I am concerned that the husband’s proposals for his contact to the children are unduly excessive at this stage, and as a result, cannot be said to be in the best interests of the children. In addition, if I was to accede to his proposals, it is unlikely that this will lead to more cordial relations between the parties. I agree with the submission of counsel for the wife that the husband’s proposals are approaching a joint care arrangement for the children. Given the hostility between the parties, a situation which is unlikely to abate for some time to come, it is my view that such an arrangement is essentially unworkable. At the moment, the parties do not have an easy parenting relationship and find it difficult to co-operate with one another. In the event that I was to accede to the husband’s request, this would necessarily entail the children moving backwards and forwards between their parent’s households on several occasions each week. This would involve very many logistical considerations, which are likely to become more complicated as the children get older and begin school. In my view these factors, when coupled with the recommendations of Ms M, militate against the husband’s proposals for contact.
In this day and age, it is a common phenomenon for the residence providing parent to be engaged in full time employment. I can well appreciate why such a parent would want to have regular weekend contact with his or her children that is free of any other contact obligations with the other parent. In any view, there is a significant difference in the type of time spent with children on a weekend in leisure activities and that involved during the week in preparing children for school. Such “quality time” on weekends is precious to all concerned.
Accordingly, there is much to recommend the wife’s position that it is only reasonable in the circumstances for her to have one weekend each fortnight with the children. This is other than Ms M recommends. In my view, it is appropriate that the wife have such a weekend for herself and the children. The interests of the children and their need to maintain their relationship with their father can be balanced by extending the husband’s contact in the other weekend. However, this arrangement should not begin until J has commenced primary school at the start of January 2004.
I agree with Ms M that given R’s age and her previous lack of overnight contact with the husband that it is appropriate that this overnight contact be introduced gradually. The parties and indeed Ms M, agree that there should be two different regimes for contact before and after J commences primary school. In the short term, given R’s age, it is appropriate that there be more frequent periods of contact between the husband and the children. This will involve the Saturday of each week, as she proposes as well as continuing the existing Monday and Thursday evening arrangement. It is now appropriate for the husband to begin overnight contact with R, although she is still very young. However, she is accustomed to sleeping at her father’s and the degree of change will be gradual.
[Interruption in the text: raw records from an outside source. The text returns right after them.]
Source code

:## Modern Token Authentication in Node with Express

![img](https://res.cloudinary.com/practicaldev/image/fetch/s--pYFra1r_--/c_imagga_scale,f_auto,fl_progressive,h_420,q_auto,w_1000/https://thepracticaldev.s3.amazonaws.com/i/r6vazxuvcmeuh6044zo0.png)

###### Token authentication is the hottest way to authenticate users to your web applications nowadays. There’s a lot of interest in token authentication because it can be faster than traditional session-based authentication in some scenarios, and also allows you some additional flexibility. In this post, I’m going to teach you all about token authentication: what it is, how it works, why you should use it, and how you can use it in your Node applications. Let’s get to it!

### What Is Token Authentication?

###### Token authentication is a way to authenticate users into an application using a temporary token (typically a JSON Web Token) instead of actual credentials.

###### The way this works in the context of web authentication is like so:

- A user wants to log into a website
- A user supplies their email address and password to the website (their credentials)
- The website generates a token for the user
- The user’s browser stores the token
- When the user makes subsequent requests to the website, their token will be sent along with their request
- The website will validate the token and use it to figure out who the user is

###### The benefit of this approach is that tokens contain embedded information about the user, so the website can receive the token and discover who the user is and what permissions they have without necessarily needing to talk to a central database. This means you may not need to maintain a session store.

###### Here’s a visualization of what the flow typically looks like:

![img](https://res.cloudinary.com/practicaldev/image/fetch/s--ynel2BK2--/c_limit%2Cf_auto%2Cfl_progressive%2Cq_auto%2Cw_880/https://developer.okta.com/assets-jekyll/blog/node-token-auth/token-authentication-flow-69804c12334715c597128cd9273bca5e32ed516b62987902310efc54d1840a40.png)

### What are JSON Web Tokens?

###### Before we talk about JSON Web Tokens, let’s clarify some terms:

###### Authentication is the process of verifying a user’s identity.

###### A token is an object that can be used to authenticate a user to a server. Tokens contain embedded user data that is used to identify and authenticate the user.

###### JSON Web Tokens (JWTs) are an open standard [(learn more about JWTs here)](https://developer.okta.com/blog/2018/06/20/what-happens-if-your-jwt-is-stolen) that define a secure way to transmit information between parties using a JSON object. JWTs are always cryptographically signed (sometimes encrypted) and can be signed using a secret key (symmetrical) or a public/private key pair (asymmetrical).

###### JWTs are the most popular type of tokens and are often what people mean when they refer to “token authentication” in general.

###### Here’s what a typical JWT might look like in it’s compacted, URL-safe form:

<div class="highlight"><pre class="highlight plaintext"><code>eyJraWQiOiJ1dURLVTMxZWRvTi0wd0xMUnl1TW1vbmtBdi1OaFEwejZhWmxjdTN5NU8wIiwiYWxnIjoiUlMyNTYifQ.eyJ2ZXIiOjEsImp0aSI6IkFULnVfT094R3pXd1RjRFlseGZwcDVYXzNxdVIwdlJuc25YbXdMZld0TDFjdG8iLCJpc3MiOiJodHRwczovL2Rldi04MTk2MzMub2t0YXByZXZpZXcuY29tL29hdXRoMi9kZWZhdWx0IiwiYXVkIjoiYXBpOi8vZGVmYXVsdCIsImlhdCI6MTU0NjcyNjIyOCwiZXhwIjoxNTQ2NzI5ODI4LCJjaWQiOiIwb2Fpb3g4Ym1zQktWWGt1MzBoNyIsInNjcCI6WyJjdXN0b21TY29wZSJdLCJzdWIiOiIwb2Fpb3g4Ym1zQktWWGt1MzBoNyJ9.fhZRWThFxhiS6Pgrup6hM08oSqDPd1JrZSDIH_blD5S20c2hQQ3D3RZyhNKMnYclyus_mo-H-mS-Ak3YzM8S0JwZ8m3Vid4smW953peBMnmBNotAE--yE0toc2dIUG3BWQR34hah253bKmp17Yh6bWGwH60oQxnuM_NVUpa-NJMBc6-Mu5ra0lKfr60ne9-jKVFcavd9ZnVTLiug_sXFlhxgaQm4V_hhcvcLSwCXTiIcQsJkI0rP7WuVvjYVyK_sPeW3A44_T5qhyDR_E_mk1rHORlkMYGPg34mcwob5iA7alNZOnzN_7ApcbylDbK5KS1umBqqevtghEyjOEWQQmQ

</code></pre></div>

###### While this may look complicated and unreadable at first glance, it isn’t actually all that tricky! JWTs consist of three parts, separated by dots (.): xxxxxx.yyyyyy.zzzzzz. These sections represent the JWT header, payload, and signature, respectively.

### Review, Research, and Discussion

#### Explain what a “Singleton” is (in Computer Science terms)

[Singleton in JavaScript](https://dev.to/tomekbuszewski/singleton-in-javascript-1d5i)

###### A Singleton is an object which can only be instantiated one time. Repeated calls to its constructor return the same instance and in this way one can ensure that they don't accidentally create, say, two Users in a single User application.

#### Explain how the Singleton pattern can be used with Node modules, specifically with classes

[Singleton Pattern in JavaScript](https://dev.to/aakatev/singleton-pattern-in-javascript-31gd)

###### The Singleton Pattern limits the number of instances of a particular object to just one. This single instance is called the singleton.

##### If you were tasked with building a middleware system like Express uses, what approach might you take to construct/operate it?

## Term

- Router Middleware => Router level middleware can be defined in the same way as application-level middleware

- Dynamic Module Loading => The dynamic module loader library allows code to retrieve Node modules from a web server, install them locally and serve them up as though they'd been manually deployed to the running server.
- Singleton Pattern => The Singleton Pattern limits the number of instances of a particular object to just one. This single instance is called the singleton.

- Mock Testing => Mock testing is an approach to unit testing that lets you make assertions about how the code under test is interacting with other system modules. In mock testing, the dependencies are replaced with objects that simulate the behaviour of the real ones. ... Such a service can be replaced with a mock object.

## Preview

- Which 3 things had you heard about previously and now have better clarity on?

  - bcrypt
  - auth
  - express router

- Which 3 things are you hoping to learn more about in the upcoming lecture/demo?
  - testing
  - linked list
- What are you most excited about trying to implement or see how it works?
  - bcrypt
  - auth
From January 2004 onwards, I am of the view that it would be appropriate to allow the husband to have more extensive overnight contact to both children in lieu of the Monday and Thursday evening arrangement. This will include a period of mid-week overnight contact. However, this will also allow the wife to have every second weekend free of contact for herself and the children. In my view, the relationship between the husband and the children is a secure and strong one. This accords with Ms M’s opinion. In my view, there is no need to extend the husband’s contact to either child on the basis that it is necessary to strengthen his bond with either of them.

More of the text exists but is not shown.